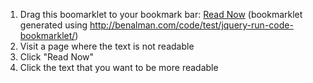 1. Drag this boomarklet to your bookmark bar: <a href="javascript:(function(e,a,g,h,f,c,b,d){if(!(f=e.jQuery)||g%3Ef.fn.jquery||h(f)){c=a.createElement(%22script%22);c.type=%22text/javascript%22;c.src=%22http://ajax.googleapis.com/ajax/libs/jquery/%22+g+%22/jquery.min.js%22;c.onload=c.onreadystatechange=function(){if(!b&&(!(d=this.readyState)||d==%22loaded%22||d==%22complete%22)){h((f=e.jQuery).noConflict(1),b=1);f(c).remove()}};a.documentElement.childNodes[0].appendChild(c)}})(window,document,%221.3.2%22,function($,L){$('div').click(function(){%20%20$(this).css('font-size',%20'19px');%20%20$(this).css('line-height',%20'29px');%20%20$(this).css('color',%20'black');%20%20$(this).css('font-family',%20'Georgia');%20%20$('div').unbind();});});">Read Now</a>
(bookmarklet generated using http://benalman.com/code/test/jquery-run-code-bookmarklet/)
2. Visit a page where the text is not readable
3. Click "Read Now"
4. Click the text that you want to be more readable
⁂
* Exercise description *
Omit the pictures and output all remaining material exactly.

* Solution to the exercise *
 1. Drag this boomarklet to your bookmark bar: <a href="javascript:(function(e,a,g,h,f,c,b,d){if(!(f=e.jQuery)||g%3Ef.fn.jquery||h(f)){c=a.createElement(%22script%22);c.type=%22text/javascript%22;c.src=%22http://ajax.googleapis.com/ajax/libs/jquery/%22+g+%22/jquery.min.js%22;c.onload=c.onreadystatechange=function(){if(!b&&(!(d=this.readyState)||d==%22loaded%22||d==%22complete%22)){h((f=e.jQuery).noConflict(1),b=1);f(c).remove()}};a.documentElement.childNodes[0].appendChild(c)}})(window,document,%221.3.2%22,function($,L){$('div').click(function(){%20%20$(this).css('font-size',%20'19px');%20%20$(this).css('line-height',%20'29px');%20%20$(this).css('color',%20'black');%20%20$(this).css('font-family',%20'Georgia');%20%20$('div').unbind();});});">Read Now</a>
(bookmarklet generated using http://benalman.com/code/test/jquery-run-code-bookmarklet/)
2. Visit a page where the text is not readable
3. Click "Read Now"
4. Click the text that you want to be more readable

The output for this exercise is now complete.